Certes, 3 497 salariés ont été formés. Un chiffre en soi respectable, mais qui mérite une analyse qualitative. En effet, qu’entend-on exactement par « être formé » ? S’agit-il d’une véritable montée en compétences ou simplement d’avoir suivi un module en ligne obligatoire, souvent destiné à valider la Part Variable Managériale (PVM) ? Autrement dit : forme-t-on pour apprendre, ou pour cocher une case administrative ?

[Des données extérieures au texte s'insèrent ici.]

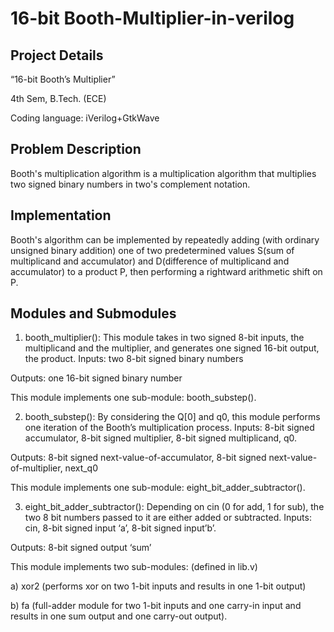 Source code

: 
# 16-bit Booth-Multiplier-in-verilog





## Project Details

“16-bit Booth’s Multiplier”

4th Sem, B.Tech. (ECE)

Coding language: iVerilog+GtkWave
## Problem Description
Booth's multiplication algorithm is a multiplication algorithm that multiplies two signed binary numbers in two's complement notation.
## Implementation

Booth's algorithm can be implemented by repeatedly adding (with ordinary unsigned binary addition) one of two predetermined values S(sum of multiplicand and accumulator) and D(difference of multiplicand and accumulator) to a product P, then performing a rightward arithmetic shift on P.
## Modules and Submodules

1) booth_multiplier(): This module takes in two signed 8-bit inputs, the multiplicand and the multiplier, and generates one signed 16-bit output, the product.
Inputs: two 8-bit signed binary numbers

Outputs: one 16-bit signed binary number

This module implements one sub-module: booth_substep().

2) booth_substep(): By considering the Q[0] and q0, this module performs one iteration of the Booth’s multiplication process.
Inputs: 8-bit signed accumulator, 8-bit signed multiplier, 8-bit signed multiplicand, q0.

Outputs: 8-bit signed next-value-of-accumulator, 8-bit signed next-value-of-multiplier, next_q0

This module implements one sub-module: eight_bit_adder_subtractor().

3) eight_bit_adder_subtractor(): Depending on cin (0 for add, 1 for sub), the two 8 bit numbers passed to it are either added or subtracted.
Inputs: cin, 8-bit signed input ‘a’, 8-bit signed input’b’.

Outputs: 8-bit signed output ‘sum’

This module implements two sub-modules: (defined in lib.v)

a) xor2 (performs xor on two 1-bit inputs and results in one 1-bit output)

b) fa (full-adder module for two 1-bit inputs and one carry-in input and results in one sum output and one carry-out output).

Des thématiques de formation déséquilibrées
La répartition des formations laisse apparaître une autre problématique. En 2024 :
- 49 % des formations ont porté sur des compétences métier (contre 50 % en 2023),
- 35 % sur les compétences transverses et humaines, incluant les formations en Responsabilité Sociale et Environnementale (RSE), contre 40 % en 2023,
- 16 % sur les compétences managériales (en hausse par rapport aux 10 % de 2023).
Si la part des formations managériales progresse, elle reste relativement faible. Plus inquiétant encore : les compétences liées à la relation client enregistrent une chute de 64 %, et les compétences managériales globales sont en baisse de 24 %. Ces reculs posent de vraies questions sur la stratégie d’accompagnement humain et relationnel, dans un contexte où l’excellence client est pourtant censée être un pilier de l’activité.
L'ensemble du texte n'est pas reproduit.